| HN Mirror

Y	Hacker News new \| ask \| show \| jobs

by gabestein 4761 days ago

Thanks for the feedback. As I'm fairly new to all of this, I'd love to hear how I can turn this into a more viable experiment.

Also, to defend myself a little: I think I'm at least being responsible by in no way claiming that it's statistically valid, and in fact making the point that it's not, and citing the reasons why, several times in the article.

I do stand by my point, however, that this helps the public understand the danger of metadata for data-mining, as well as introducing them to the pitfalls of statistics.

1 comments

quchen 4761 days ago

> As I'm fairly new to all of this, I'd love to hear how I can turn this into a more viable experiment.

The most important thing is getting an estimate of how good your averages are. Try to modify a couple of things, for example how do the 67% change with sample size (verification)? How does the number turn out if you feed it biased data, e.g. only male phone numbers (falsification)?

link

gabestein 4761 days ago

Thanks. I solemnly swear to not abuse statistics, so I'll play around and update the piece.

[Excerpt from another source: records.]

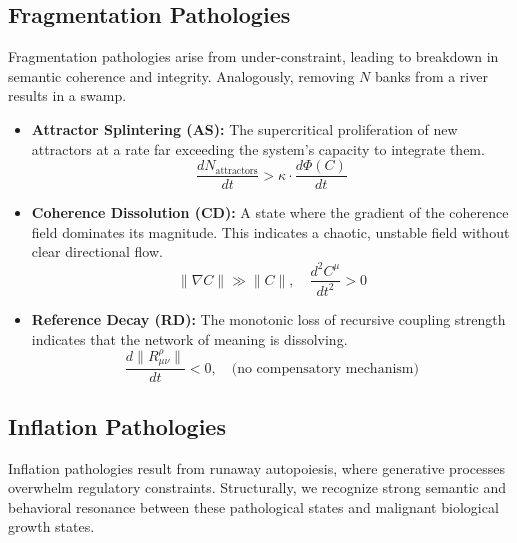 
\subsection{Fragmentation Pathologies}
\label{16.2.2:fragmentation_pathologies}

Fragmentation pathologies arise from under-constraint, leading to breakdown in semantic coherence and integrity. Analogously, removing \(N\) banks from a river results in a swamp.

\begin{itemize}
    
    \item \textbf{Attractor Splintering (AS):} The supercritical proliferation of new attractors at a rate far exceeding the system's capacity to integrate them.
    \begin{equation}
    \frac{dN_{\text{attractors}}}{dt} > \kappa \cdot \frac{d\Phi(C)}{dt}
    \end{equation}

    \item \textbf{Coherence Dissolution (CD):} A state where the gradient of the coherence field dominates its magnitude. This indicates a chaotic, unstable field without clear directional flow.
    \begin{equation}
    \|\nabla C\| \gg \|C\|, \quad \frac{d^2C^\mu}{dt^2} > 0
    \end{equation}

    \item \textbf{Reference Decay (RD):} The monotonic loss of recursive coupling strength indicates that the network of meaning is dissolving.
    \begin{equation}
    \frac{d\|R^\rho_{\mu\nu}\|}{dt} < 0, \quad \text{(no compensatory mechanism)}
    \end{equation}

\end{itemize}


\subsection{Inflation Pathologies}
\label{16.2.3:inflation_pathologies}

Inflation pathologies result from runaway autopoiesis, where generative processes overwhelm regulatory constraints. Structurally, we recognize strong semantic and behavioral resonance between these pathological states and malignant biological growth states.

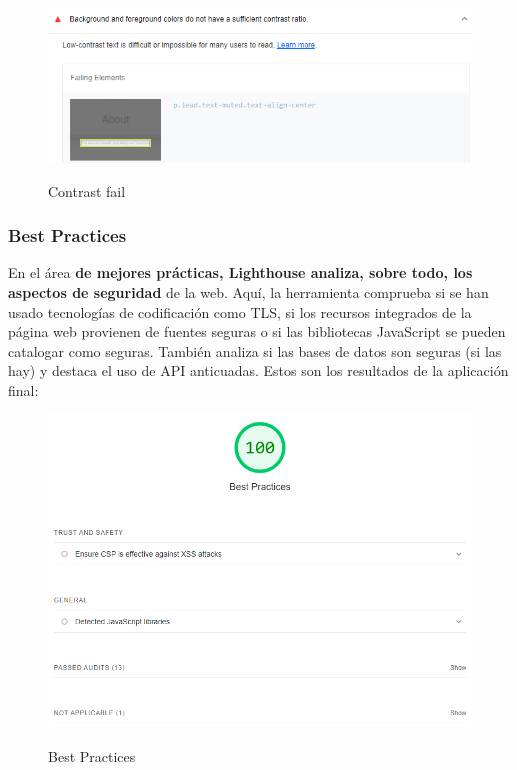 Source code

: \documentclass[12pt,twoside,titlepage]{report}
\begin{document}
\begin{figure}[H]
    \centering
    \includegraphics[scale=0.6]{Lighthouse/AccesibilityContrast}
    \label{fig:Lighthouse_contrast}
    \caption{Contrast fail}
\end{figure}

\subsubsection{Best Practices}

En el área \textbf{de mejores prácticas, Lighthouse analiza, sobre todo, los aspectos de seguridad} de la web. Aquí, la herramienta comprueba si se han usado tecnologías de codificación como TLS, si los recursos integrados de la página web provienen de fuentes seguras o si las bibliotecas JavaScript se pueden catalogar como seguras. También analiza si las bases de datos son seguras (si las hay) y destaca el uso de API anticuadas. Estos son los resultados de la aplicación final:

\begin{figure}[H]
    \centering
    \includegraphics[scale=0.6]{Lighthouse/BestPractices}
    \label{fig:Lighthouse_bestpractices}
    \caption{Best Practices}
\end{figure}
\end{document}
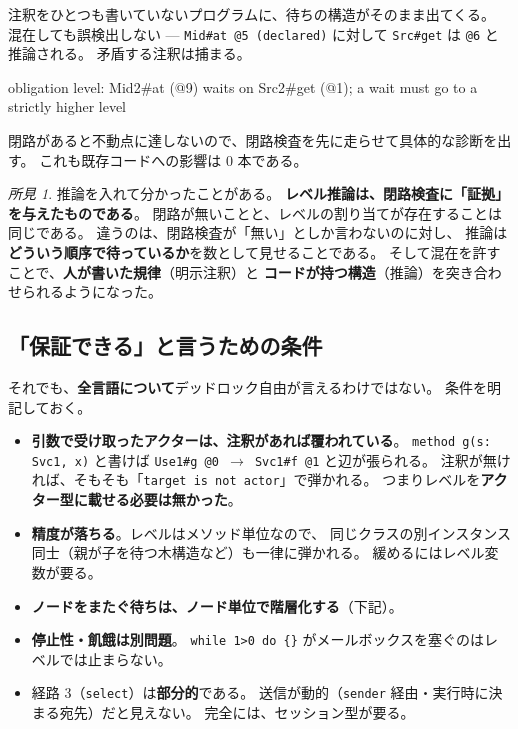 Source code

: \documentclass[11pt,a4paper]{ltjsarticle}
\theoremstyle{definition}
\theoremstyle{remark}
\newtheorem{finding}[theorem]{所見}
\begin{document}
注釈をひとつも書いていないプログラムに、待ちの構造がそのまま出てくる。
混在しても誤検出しない --- \texttt{Mid\#at @5 (declared)} に対して
\texttt{Src\#get} は \texttt{@6} と推論される。
矛盾する注釈は捕まる。

\begin{term}
 obligation level: Mid2#at (@9) waits on Src2#get (@1);
             a wait must go to a strictly higher level
\end{term}

閉路があると不動点に達しないので、閉路検査を先に走らせて具体的な診断を出す。
これも既存コードへの影響は 0 本である。

\begin{finding}
推論を入れて分かったことがある。
\textbf{レベル推論は、閉路検査に「証拠」を与えたものである}。
閉路が無いことと、レベルの割り当てが存在することは同じである。
違うのは、閉路検査が「無い」としか言わないのに対し、
推論は\textbf{どういう順序で待っているか}を数として見せることである。
そして混在を許すことで、\textbf{人が書いた規律}（明示注釈）と
\textbf{コードが持つ構造}（推論）を突き合わせられるようになった。
\end{finding}

\subsection{「保証できる」と言うための条件}


それでも、\textbf{全言語について}デッドロック自由が言えるわけではない。
条件を明記しておく。

\begin{itemize}
\item \textbf{引数で受け取ったアクターは、注釈があれば覆われている}。
      \texttt{method g(s: Svc1, x)} と書けば
      \texttt{Use1\#g @0 $\to$ Svc1\#f @1} と辺が張られる。
      注釈が無ければ、そもそも「\texttt{target is not actor}」で弾かれる。
      つまりレベルを\textbf{アクター型に載せる必要は無かった}。
\item \textbf{精度が落ちる}。レベルはメソッド単位なので、
      同じクラスの別インスタンス同士（親が子を待つ木構造など）も一律に弾かれる。
      緩めるにはレベル変数が要る。
\item \textbf{ノードをまたぐ待ちは、ノード単位で階層化する}（下記）。
\item \textbf{停止性・飢餓は別問題}。
      \texttt{while 1>0 do \{\}} がメールボックスを塞ぐのはレベルでは止まらない。
\item 経路 3（\texttt{select}）は\textbf{部分的}である。
      送信が動的（\texttt{sender} 経由・実行時に決まる宛先）だと見えない。
      完全には、セッション型が要る。
\end{itemize}
\end{document}
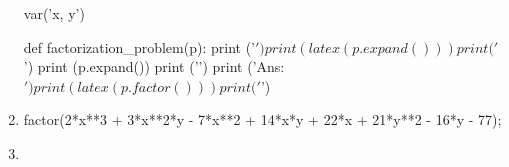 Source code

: \begin{enumerate}[resume]

\begin{sympycode}
var('x, y')

def factorization_problem(p):
    print ('$')
    print (latex(p.expand()))
    print ('$ \n')
    print (p.expand())
    print ('\n')
    print ('Ans: $')
    print (latex(p.factor()))
    print ('$\n')

\end{sympycode}

\item {}
\begin{maximacode}
factor(2*x**3 + 3*x**2*y - 7*x**2 + 14*x*y
       + 22*x + 21*y**2 - 16*y - 77);
\end{maximacode}

\item {}

\end{enumerate}
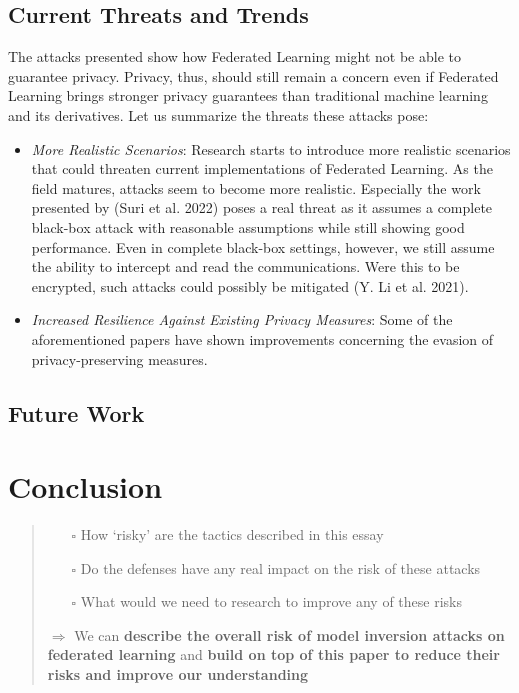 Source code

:\hypertarget{current-threats-and-trends}{%
\subsection{Current Threats and
Trends}\label{current-threats-and-trends}}

The attacks presented show how Federated Learning might not be able to
guarantee privacy. Privacy, thus, should still remain a concern even if
Federated Learning brings stronger privacy guarantees than traditional
machine learning and its derivatives. Let us summarize the threats these
attacks pose:

\begin{itemize}
\item
  \emph{More Realistic Scenarios}: Research starts to introduce more
  realistic scenarios that could threaten current implementations of
  Federated Learning. As the field matures, attacks seem to become more
  realistic. Especially the work presented by (Suri et al. 2022) poses a
  real threat as it assumes a complete black-box attack with reasonable
  assumptions while still showing good performance. Even in complete
  black-box settings, however, we still assume the ability to intercept
  and read the communications. Were this to be encrypted, such attacks
  could possibly be mitigated (Y. Li et al. 2021).
\item
  \emph{Increased Resilience Against Existing Privacy Measures}: Some of
  the aforementioned papers have shown improvements concerning the
  evasion of privacy-preserving measures.
\end{itemize}

\hypertarget{future-work}{%
\subsection{Future Work}\label{future-work}}

\hypertarget{conclusion}{%
\section{Conclusion}\label{conclusion}}

\begin{quote}
\begin{itemize}
\tightlist
\item[$\square$]
  How `risky' are the tactics described in this essay
\item[$\square$]
  Do the defenses have any real impact on the risk of these attacks
\item[$\square$]
  What would we need to research to improve any of these risks
\end{itemize}

\(\Rightarrow\) We can \textbf{describe the overall risk of model
inversion attacks on federated learning} and \textbf{build on top of
this paper to reduce their risks and improve our understanding}
\end{quote}

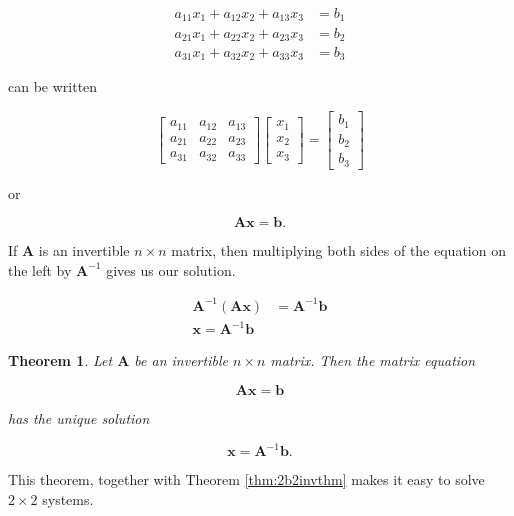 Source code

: \documentclass[
]{book}
\newtheorem{theorem}{Theorem}[chapter]
\theoremstyle{definition}
\theoremstyle{definition}
\theoremstyle{definition}
\theoremstyle{definition}
\theoremstyle{remark}
\begin{document}
\begin{align*}
a_{11}x_1+a_{12}x_2+a_{13}x_3&=b_1\\
a_{21}x_1+a_{22}x_2+a_{23}x_3&=b_2\\
a_{31}x_1+a_{32}x_2+a_{33}x_3&=b_3
\end{align*}

can be written

\[\begin{bmatrix}
a_{11}&a_{12}&a_{13}\\a_{21}&a_{22}&a_{23}\\a_{31}&a_{32}&a_{33}
\end{bmatrix}\begin{bmatrix}x_1\\x_2\\x_3\end{bmatrix}=\begin{bmatrix}b_1\\b_2\\b_3\end{bmatrix}\]

or

\[\mathbf{A}\mathbf{x}=\mathbf{b}.\]

If \(\mathbf{A}\) is an invertible \(n\times n\) matrix, then multiplying both sides of the equation on the left by \(\mathbf{A}^{-1}\) gives us our solution.

\begin{align*} 
\mathbf{A}^{-1}(\mathbf{A}\mathbf{x})&=\mathbf{A}^{-1}\mathbf{b}\\
\mathbf{x}=\mathbf{A}^{-1}\mathbf{b}
\end{align*}

\begin{theorembox}

\begin{theorem}
\protect\hypertarget{thm:IMT}{}\label{thm:IMT}Let \(\mathbf{A}\) be an invertible \(n\times n\) matrix. Then the matrix equation

\[\mathbf{A}\mathbf{x}=\mathbf{b}\]

has the unique solution

\[\mathbf{x}=\mathbf{A}^{-1}\mathbf{b}.\]
\end{theorem}

\end{theorembox}

This theorem, together with Theorem \ref{thm:2b2invthm} makes it easy to solve \(2\times 2\) systems.
\end{document}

The goal is to use this as a hook to get the public interested, then take them for the ride as I learn. That's why I tried to be really cautious about pointing out all the reasons why this particular model is bad.

link

quchen 4761 days ago

I didn't mean to say you specifically were abusing statistics, it's just very easy to draw dubious conclusions. (Doing this intentionally would be the abuse I was talking about.)

link

gabestein 4761 days ago

I know, but I still want to take it seriously, and thank you for your criticism.

link

gabestein 4761 days ago

Thanks to your help, I found a huge, obvious problem that was keeping the accuracy low and remarkable stable no matter what size of training data I tried. Here's the update: http://www.fastcolabs.com/3012908/tracking/im-beating-the-ns...

link